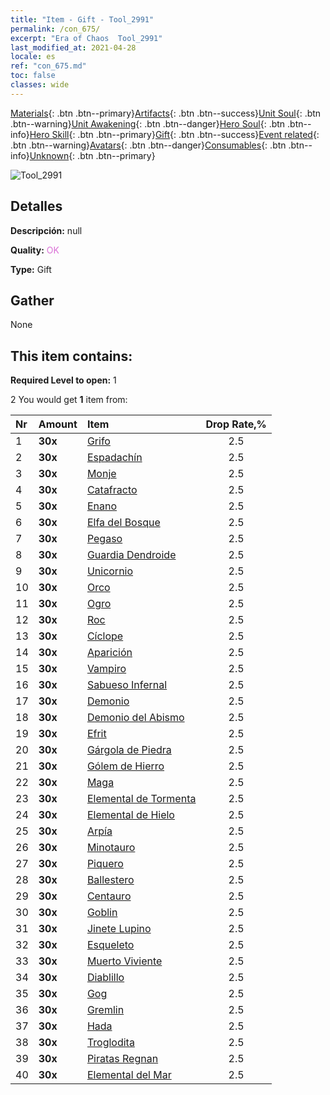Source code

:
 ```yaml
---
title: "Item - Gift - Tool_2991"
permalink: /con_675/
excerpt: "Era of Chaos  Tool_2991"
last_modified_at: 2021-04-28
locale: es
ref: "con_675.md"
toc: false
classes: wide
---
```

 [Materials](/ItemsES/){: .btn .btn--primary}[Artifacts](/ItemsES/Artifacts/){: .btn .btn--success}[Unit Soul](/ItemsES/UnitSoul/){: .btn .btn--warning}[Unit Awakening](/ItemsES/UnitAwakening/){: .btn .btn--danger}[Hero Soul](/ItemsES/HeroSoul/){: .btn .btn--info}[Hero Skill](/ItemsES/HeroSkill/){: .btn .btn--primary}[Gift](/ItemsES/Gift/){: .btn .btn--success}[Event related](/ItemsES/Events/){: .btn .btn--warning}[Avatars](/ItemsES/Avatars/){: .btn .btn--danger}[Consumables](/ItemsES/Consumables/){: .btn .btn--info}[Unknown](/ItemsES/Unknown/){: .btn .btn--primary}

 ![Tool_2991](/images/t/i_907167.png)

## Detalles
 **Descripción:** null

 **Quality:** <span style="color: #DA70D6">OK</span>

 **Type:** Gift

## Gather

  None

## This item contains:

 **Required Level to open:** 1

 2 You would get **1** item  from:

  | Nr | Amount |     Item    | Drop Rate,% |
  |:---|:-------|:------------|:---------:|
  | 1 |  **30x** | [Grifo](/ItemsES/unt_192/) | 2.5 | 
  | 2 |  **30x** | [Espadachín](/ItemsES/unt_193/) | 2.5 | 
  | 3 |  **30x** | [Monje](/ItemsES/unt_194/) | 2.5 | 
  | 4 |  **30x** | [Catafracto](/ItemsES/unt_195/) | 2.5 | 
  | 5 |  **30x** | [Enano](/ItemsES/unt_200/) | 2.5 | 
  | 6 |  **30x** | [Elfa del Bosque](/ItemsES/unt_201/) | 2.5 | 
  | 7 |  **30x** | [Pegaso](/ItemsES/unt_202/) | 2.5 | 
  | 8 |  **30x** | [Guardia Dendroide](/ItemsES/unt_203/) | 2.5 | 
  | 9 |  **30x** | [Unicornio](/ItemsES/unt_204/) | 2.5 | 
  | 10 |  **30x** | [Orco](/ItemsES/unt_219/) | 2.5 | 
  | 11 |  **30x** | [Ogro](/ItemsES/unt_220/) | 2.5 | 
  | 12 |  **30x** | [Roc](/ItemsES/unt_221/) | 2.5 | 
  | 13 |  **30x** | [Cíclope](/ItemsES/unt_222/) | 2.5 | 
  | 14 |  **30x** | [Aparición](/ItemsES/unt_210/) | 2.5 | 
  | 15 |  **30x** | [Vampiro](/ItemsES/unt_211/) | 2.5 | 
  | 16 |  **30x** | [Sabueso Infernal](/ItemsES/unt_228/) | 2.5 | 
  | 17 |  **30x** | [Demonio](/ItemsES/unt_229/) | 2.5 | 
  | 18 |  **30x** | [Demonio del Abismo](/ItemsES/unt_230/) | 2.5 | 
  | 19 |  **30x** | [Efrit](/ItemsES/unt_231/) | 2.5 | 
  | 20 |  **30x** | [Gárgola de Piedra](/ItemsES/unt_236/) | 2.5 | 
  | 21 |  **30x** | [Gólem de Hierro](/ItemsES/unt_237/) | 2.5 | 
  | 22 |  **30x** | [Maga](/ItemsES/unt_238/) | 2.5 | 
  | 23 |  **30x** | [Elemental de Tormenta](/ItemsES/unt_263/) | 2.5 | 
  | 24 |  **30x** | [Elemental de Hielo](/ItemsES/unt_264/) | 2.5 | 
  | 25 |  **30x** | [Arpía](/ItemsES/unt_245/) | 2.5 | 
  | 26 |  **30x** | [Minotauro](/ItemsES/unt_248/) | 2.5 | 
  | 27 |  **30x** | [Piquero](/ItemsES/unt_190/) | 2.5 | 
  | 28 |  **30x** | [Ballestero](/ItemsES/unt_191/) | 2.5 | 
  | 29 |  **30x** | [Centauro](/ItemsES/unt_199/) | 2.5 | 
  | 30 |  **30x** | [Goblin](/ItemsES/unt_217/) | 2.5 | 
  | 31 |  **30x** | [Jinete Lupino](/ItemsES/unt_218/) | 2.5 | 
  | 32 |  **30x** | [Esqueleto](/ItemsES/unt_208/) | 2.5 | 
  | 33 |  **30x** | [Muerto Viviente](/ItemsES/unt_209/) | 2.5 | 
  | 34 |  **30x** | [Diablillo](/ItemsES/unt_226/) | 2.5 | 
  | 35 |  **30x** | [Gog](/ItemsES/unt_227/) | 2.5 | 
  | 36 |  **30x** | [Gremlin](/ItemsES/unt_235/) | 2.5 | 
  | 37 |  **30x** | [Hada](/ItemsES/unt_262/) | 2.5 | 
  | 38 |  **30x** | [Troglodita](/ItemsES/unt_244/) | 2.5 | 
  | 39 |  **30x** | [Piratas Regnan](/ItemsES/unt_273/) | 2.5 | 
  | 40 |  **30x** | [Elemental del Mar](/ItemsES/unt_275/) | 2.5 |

- - - -

ASSIGNMENT:
Print only what lies in the material above starting at the line with "[Vampiro](/ItemsES/unt_211/) | 2.5 |" and ending at the line with "[Minotauro](/ItemsES/unt_248/) | 2.5 |", every line exactly as given.

RESULT OF THE TASK:
  | 15 |  **30x** | [Vampiro](/ItemsES/unt_211/) | 2.5 | 
  | 16 |  **30x** | [Sabueso Infernal](/ItemsES/unt_228/) | 2.5 | 
  | 17 |  **30x** | [Demonio](/ItemsES/unt_229/) | 2.5 | 
  | 18 |  **30x** | [Demonio del Abismo](/ItemsES/unt_230/) | 2.5 | 
  | 19 |  **30x** | [Efrit](/ItemsES/unt_231/) | 2.5 | 
  | 20 |  **30x** | [Gárgola de Piedra](/ItemsES/unt_236/) | 2.5 | 
  | 21 |  **30x** | [Gólem de Hierro](/ItemsES/unt_237/) | 2.5 | 
  | 22 |  **30x** | [Maga](/ItemsES/unt_238/) | 2.5 | 
  | 23 |  **30x** | [Elemental de Tormenta](/ItemsES/unt_263/) | 2.5 | 
  | 24 |  **30x** | [Elemental de Hielo](/ItemsES/unt_264/) | 2.5 | 
  | 25 |  **30x** | [Arpía](/ItemsES/unt_245/) | 2.5 | 
  | 26 |  **30x** | [Minotauro](/ItemsES/unt_248/) | 2.5 | 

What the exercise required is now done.